On Sun, May 7, 2017 at 8:04 PM, Andres Freund <andres(at)anarazel(dot)de> wrote:
> Hi,
>
> On 2017-05-07 19:27:08 +0100, Daniele Varrazzo wrote:
>> I'm putting together a replication system based on logical
>> replication.
>
> Interesting. If you very briefly could recap what it's about... ;)

I need to replicate some tables from a central database into the
database that should run a secondary system. For a similar use case we
have used Londiste in the past, which has served us good, but its
usage has not been problem-free. Logical decoding seems much less
invasive on the source database than a trigger-based replication
solution, and has less moving part to care about and maintain.

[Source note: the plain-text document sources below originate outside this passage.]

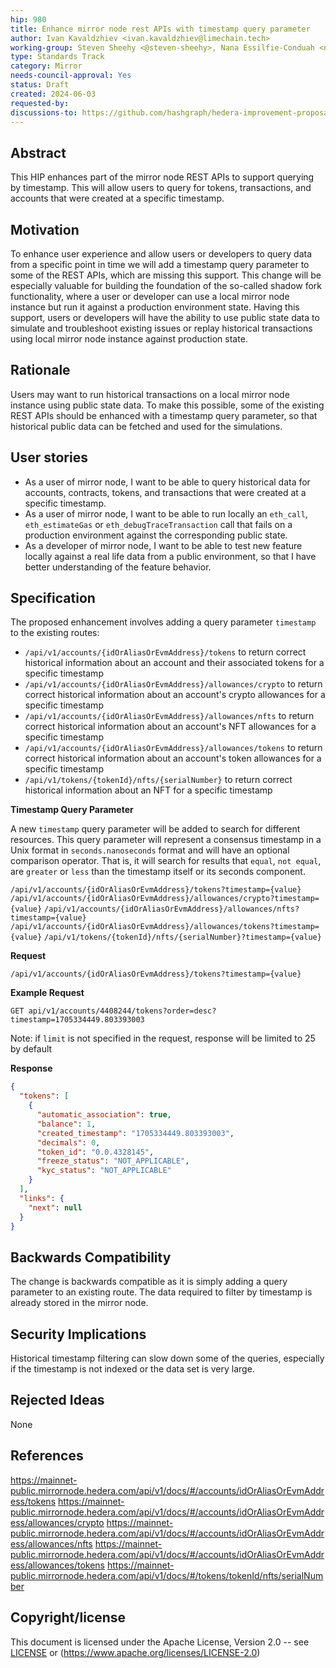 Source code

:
 ```yaml
---
hip: 980
title: Enhance mirror node rest APIs with timestamp query parameter
author: Ivan Kavaldzhiev <ivan.kavaldzhiev@limechain.tech>
working-group: Steven Sheehy <@steven-sheehy>, Nana Essilfie-Conduah <nana@swirldslabs.com>
type: Standards Track
category: Mirror
needs-council-approval: Yes
status: Draft
created: 2024-06-03
requested-by: 
discussions-to: https://github.com/hashgraph/hedera-improvement-proposal/discussions/981
---
```


## Abstract

This HIP enhances part of the mirror node REST APIs to support querying by timestamp. This will allow users to query for tokens, transactions, and accounts that were created at a specific timestamp.

## Motivation

To enhance user experience and allow users or developers to query data from a specific point in time we will add a timestamp query parameter to some of the REST APIs, which are missing this support.
This change will be especially valuable for building the foundation of the so-called shadow fork functionality, where a user or developer can use a local mirror node instance but run it against a production environment state.
Having this support, users or developers will have the ability to use public state data to simulate and troubleshoot existing issues or replay historical transactions using local mirror node instance against production state.

## Rationale

Users may want to run historical transactions on a local mirror node instance using public state data. To make this possible, some of the existing REST APIs should be enhanced with a timestamp query parameter, so that historical public data can be fetched and used
for the simulations.

## User stories

- As a user of mirror node, I want to be able to query historical data for accounts, contracts, tokens, and transactions that were created at a specific timestamp.
- As a user of mirror node, I want to be able to run locally an `eth_call`, `eth_estimateGas` or `eth_debugTraceTransaction` call that fails on a production environment against the corresponding public state.
- As a developer of mirror node, I want to be able to test new feature locally against a real life data from a public environment, so that I have better understanding of the feature behavior.

## Specification

The proposed enhancement involves adding a query parameter `timestamp` to the existing routes:

- `/api/v1/accounts/{idOrAliasOrEvmAddress}/tokens` to return correct historical information about an account and their associated tokens for a specific timestamp
- `/api/v1/accounts/{idOrAliasOrEvmAddress}/allowances/crypto` to return correct historical information about an account's crypto allowances for a specific timestamp
- `/api/v1/accounts/{idOrAliasOrEvmAddress}/allowances/nfts` to return correct historical information about an account's NFT allowances for a specific timestamp
- `/api/v1/accounts/{idOrAliasOrEvmAddress}/allowances/tokens` to return correct historical information about an account's token allowances for a specific timestamp
- `/api/v1/tokens/{tokenId}/nfts/{serialNumber}` to return correct historical information about an NFT for a specific timestamp

**Timestamp Query Parameter**

A new `timestamp` query parameter will be added to search for different resources. This query parameter will represent a consensus timestamp in a Unix format in `seconds.nanoseconds` format and will have an optional comparison operator. That is, it will search for results that `equal`, `not equal`, are `greater` or `less` than the timestamp itself or its seconds component.

`/api/v1/accounts/{idOrAliasOrEvmAddress}/tokens?timestamp={value}`
`/api/v1/accounts/{idOrAliasOrEvmAddress}/allowances/crypto?timestamp={value}`
`/api/v1/accounts/{idOrAliasOrEvmAddress}/allowances/nfts?timestamp={value}`
`/api/v1/accounts/{idOrAliasOrEvmAddress}/allowances/tokens?timestamp={value}`
`/api/v1/tokens/{tokenId}/nfts/{serialNumber}?timestamp={value}`

**Request**
```
/api/v1/accounts/{idOrAliasOrEvmAddress}/tokens?timestamp={value}
```
**Example Request**

```
GET api/v1/accounts/4408244/tokens?order=desc?timestamp=1705334449.803393003
```
Note: if ```limit``` is not specified in the request, response will be limited to 25 by default

**Response**

```json
{
  "tokens": [
    {
      "automatic_association": true,
      "balance": 1,
      "created_timestamp": "1705334449.803393003",
      "decimals": 0,
      "token_id": "0.0.4328145",
      "freeze_status": "NOT_APPLICABLE",
      "kyc_status": "NOT_APPLICABLE"
    }
  ],
  "links": {
    "next": null
  }
}
```

## **Backwards Compatibility**

The change is backwards compatible as it is simply adding а query parameter to an existing route. The data required to filter by timestamp is already stored in the mirror node.

## Security Implications

Historical timestamp filtering can slow down some of the queries, especially if the timestamp is not indexed or the data set is very large.

## Rejected Ideas

None

## References

https://mainnet-public.mirrornode.hedera.com/api/v1/docs/#/accounts/idOrAliasOrEvmAddress/tokens
https://mainnet-public.mirrornode.hedera.com/api/v1/docs/#/accounts/idOrAliasOrEvmAddress/allowances/crypto
https://mainnet-public.mirrornode.hedera.com/api/v1/docs/#/accounts/idOrAliasOrEvmAddress/allowances/nfts
https://mainnet-public.mirrornode.hedera.com/api/v1/docs/#/accounts/idOrAliasOrEvmAddress/allowances/tokens
https://mainnet-public.mirrornode.hedera.com/api/v1/docs/#/tokens/tokenId/nfts/serialNumber

## Copyright/license

This document is licensed under the Apache License, Version 2.0 -- see [LICENSE](https://www.notion.so/LICENSE) or (https://www.apache.org/licenses/LICENSE-2.0)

For the moment I'm hacking into a fork of Euler project for wal
decoding into json (https://github.com/dvarrazzo/wal2json), mostly
adding configurability, so that we may be able to replicate only the
tables we need, skip certain fields etc. I'm also taking a look at
minimising the amount of information produced: sending over and over
the column names and types for every record seems a waste, hence my
question.

>> I would like to send table information only the first
>> time a table is seen by the 'change_cb' callback, but of course there
>> could be some schema change after replication started. So I wonder: is
>> there any information I can find in the 'Relation' structure of the
>> change callback, which may suggest that there could have been a change
>> in the table schema, hence a new schema should be sent to the client?
>
> The best way I can think of - which is also what is implemented in the
> in-core replication framework - is to have a small cache on-top of the
> relcache. That cache is kept coherent using
> CacheRegisterRelcacheCallback(). Then whenever there's a change you
> look up that change in that cache, and send the schema information if
> it's been invalidated since you last sent something. That's also how
> the new stuff in v10 essentially works:
> src/backend/replication/pgoutput/pgoutput.c
>
> pgoutput_change(), does a lookup for its own metadata using get_rel_sync_entry()
> which then checks relentry->schema_sent. Invalidation unsets
> schema_sent in rel_sync_cache_relation_cb.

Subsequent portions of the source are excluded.